◆ YOUR TASK ◆
Return only the number of lines in the material below holding the string "SMTP".

········

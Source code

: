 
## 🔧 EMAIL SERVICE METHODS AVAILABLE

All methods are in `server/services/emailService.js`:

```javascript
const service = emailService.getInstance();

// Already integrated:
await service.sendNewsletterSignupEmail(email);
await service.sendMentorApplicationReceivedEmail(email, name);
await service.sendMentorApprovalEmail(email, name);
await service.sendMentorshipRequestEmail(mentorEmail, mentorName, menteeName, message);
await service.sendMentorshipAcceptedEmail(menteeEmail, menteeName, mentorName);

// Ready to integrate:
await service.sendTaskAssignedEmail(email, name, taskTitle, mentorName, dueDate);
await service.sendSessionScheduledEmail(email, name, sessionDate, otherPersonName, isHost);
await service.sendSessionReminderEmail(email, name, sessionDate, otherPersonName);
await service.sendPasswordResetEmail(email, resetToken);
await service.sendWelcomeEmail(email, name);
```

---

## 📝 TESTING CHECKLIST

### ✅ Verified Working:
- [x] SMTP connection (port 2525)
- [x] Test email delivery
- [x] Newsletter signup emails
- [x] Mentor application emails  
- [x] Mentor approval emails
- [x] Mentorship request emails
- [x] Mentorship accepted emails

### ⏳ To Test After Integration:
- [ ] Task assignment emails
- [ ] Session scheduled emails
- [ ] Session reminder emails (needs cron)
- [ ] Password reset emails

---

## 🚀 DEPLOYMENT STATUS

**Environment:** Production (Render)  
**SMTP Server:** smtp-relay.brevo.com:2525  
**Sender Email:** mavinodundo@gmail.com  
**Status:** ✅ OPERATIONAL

········

◆ TASK RESULT ◆
2